According to Shablinsky, although a Russian court can demand access to correspondences of a specific individual who is suspected of committing a crime, it is not known whether the provision covers access to the decryption devices for an entire network of users.

The free instant-messaging app, which lets people exchange messages, photos and videos in groups of up to 5,000 people, has attracted about 100 million users since its launch in 2013.

Telegram threatened

In June, Roskomnadzor, Russia’s state communications watchdog, threatened to ban Telegram for failing to provide user registration documents, which were requested as part of a push to increase surveillance of internet activities.

Although Telegram later registered, it stopped short of agreeing to Roskomnadzor’s data storage demands. Companies on the register must provide the FSB with information on user interactions; starting from 2018, they also must store all of the data of Russian users inside the country, according to controversial anti-terror legislation passed last year, which was decried by internet companies and the opposition.

Telegram has 10 days to appeal Monday’s decision.

‘No planned block’

Asked about a potential block of the service, Kremlin spokesman Dmitry Peskov on Monday said, “As far as I know … there is no discussion of a block at this time.”

But observers like Chikov say the risk is quite high.

“It is not necessarily going to happen right after the decision on the penalty comes into effect, as I believe that the authorities will still take a pause and try to negotiate with the company’s management,” he said. “However, with its refusal to provide access to correspondence, Telegram entered into direct conflict with the interests of the special services. Consequently, the political weight of people who decide to block is significantly higher than that of the same Roskomnadzor.”

Telegram, one-tenth the size of Facebook-owned rival WhatsApp, has caught on in many corners of the globe, including for a while with Islamic State as an ultra-secure way to quickly upload and share videos, texts and voice messages.

Durov, who has been described as “the Russian Mark Zuckerberg,” spent years fending off intrusions into his users’ communications, forging an uncompromising stance on privacy after founding VKontakte, only to lose control of that social media company for refusing Russian government demands to block dissidents.
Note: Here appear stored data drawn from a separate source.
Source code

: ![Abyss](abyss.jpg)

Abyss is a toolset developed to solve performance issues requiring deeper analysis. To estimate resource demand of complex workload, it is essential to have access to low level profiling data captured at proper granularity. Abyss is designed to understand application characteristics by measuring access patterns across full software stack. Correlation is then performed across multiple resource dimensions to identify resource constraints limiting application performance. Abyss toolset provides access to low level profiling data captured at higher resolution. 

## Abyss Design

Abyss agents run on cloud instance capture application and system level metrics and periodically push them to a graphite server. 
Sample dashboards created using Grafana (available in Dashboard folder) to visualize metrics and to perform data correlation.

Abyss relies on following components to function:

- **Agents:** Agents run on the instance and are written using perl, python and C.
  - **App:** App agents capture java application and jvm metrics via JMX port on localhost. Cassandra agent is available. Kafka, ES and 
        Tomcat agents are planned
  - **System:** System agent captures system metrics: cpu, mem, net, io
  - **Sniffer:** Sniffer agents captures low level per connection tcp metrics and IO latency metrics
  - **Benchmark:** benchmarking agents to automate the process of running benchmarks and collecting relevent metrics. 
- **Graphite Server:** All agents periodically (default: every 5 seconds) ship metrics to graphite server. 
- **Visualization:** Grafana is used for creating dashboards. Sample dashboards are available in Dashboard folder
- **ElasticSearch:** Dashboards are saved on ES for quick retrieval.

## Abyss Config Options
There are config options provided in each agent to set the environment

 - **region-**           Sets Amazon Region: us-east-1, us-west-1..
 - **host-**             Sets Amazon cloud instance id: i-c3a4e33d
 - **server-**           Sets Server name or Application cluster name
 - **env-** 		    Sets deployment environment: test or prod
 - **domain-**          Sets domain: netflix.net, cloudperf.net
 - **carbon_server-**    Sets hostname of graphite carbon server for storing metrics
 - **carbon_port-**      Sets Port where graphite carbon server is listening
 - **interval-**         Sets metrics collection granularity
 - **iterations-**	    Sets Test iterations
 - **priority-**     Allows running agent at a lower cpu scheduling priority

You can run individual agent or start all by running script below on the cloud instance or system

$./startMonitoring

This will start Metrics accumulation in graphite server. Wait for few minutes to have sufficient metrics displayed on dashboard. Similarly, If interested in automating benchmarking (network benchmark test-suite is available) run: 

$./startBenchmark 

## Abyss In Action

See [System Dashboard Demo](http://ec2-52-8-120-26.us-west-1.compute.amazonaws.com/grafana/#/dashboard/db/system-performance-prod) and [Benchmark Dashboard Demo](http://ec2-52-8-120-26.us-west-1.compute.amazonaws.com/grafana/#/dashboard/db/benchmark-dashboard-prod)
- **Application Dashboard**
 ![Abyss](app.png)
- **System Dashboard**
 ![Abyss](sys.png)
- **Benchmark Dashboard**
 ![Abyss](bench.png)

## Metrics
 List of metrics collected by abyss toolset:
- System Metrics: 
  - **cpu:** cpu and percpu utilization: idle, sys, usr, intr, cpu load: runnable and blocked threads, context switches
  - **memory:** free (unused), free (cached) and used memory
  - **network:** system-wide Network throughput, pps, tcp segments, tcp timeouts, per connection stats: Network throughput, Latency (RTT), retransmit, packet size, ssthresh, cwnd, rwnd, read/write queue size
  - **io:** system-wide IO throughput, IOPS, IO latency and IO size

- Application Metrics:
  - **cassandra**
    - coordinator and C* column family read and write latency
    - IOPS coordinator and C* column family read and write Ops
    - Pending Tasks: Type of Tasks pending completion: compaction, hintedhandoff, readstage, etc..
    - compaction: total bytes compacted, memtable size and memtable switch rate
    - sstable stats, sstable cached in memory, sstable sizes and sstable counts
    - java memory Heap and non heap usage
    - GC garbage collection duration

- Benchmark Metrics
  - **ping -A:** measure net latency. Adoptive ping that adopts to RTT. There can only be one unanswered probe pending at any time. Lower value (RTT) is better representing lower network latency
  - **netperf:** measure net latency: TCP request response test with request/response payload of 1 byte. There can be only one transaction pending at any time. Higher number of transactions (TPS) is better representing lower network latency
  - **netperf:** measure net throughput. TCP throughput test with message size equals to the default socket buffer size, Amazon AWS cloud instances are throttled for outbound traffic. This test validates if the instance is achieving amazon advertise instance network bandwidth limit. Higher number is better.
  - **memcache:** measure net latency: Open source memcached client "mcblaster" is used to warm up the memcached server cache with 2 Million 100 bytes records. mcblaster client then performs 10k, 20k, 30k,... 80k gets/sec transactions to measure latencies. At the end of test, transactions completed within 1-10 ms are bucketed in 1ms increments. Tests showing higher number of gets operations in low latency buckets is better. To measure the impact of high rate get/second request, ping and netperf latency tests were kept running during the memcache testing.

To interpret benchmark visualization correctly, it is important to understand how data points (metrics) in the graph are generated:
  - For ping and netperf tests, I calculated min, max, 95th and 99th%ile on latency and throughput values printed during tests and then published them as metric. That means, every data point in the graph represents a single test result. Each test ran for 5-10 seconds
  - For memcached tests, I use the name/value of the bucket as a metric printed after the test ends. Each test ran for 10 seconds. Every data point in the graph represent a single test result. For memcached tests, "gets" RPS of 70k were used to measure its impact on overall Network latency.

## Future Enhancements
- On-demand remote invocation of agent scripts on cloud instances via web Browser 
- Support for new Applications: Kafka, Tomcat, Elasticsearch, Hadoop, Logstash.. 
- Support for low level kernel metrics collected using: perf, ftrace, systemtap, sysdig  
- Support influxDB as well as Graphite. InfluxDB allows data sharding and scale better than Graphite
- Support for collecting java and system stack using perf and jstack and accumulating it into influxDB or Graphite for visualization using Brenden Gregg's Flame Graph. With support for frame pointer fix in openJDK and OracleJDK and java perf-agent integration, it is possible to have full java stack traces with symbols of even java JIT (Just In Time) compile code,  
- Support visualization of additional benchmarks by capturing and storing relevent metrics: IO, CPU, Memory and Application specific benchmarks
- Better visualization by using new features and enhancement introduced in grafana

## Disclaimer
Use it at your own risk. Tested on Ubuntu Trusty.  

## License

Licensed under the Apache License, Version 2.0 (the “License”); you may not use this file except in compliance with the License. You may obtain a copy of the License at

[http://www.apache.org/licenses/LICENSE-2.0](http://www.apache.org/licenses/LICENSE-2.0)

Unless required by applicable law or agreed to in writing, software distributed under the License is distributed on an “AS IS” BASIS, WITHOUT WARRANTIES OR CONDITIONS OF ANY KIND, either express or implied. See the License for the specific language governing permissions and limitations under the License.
Since leaving Russia in 2014 to set up Telegram in self-exile, Durov and his core team of 15 developers have become perpetual migrants, living only a few months at a time in any one location, starting in Berlin, then London, Silicon Valley, Finland, Spain and elsewhere. The company is incorporated in multiple jurisdictions, including Britain.

This story originated in VOA’s Russian Service. Some information for this report provided by AFP.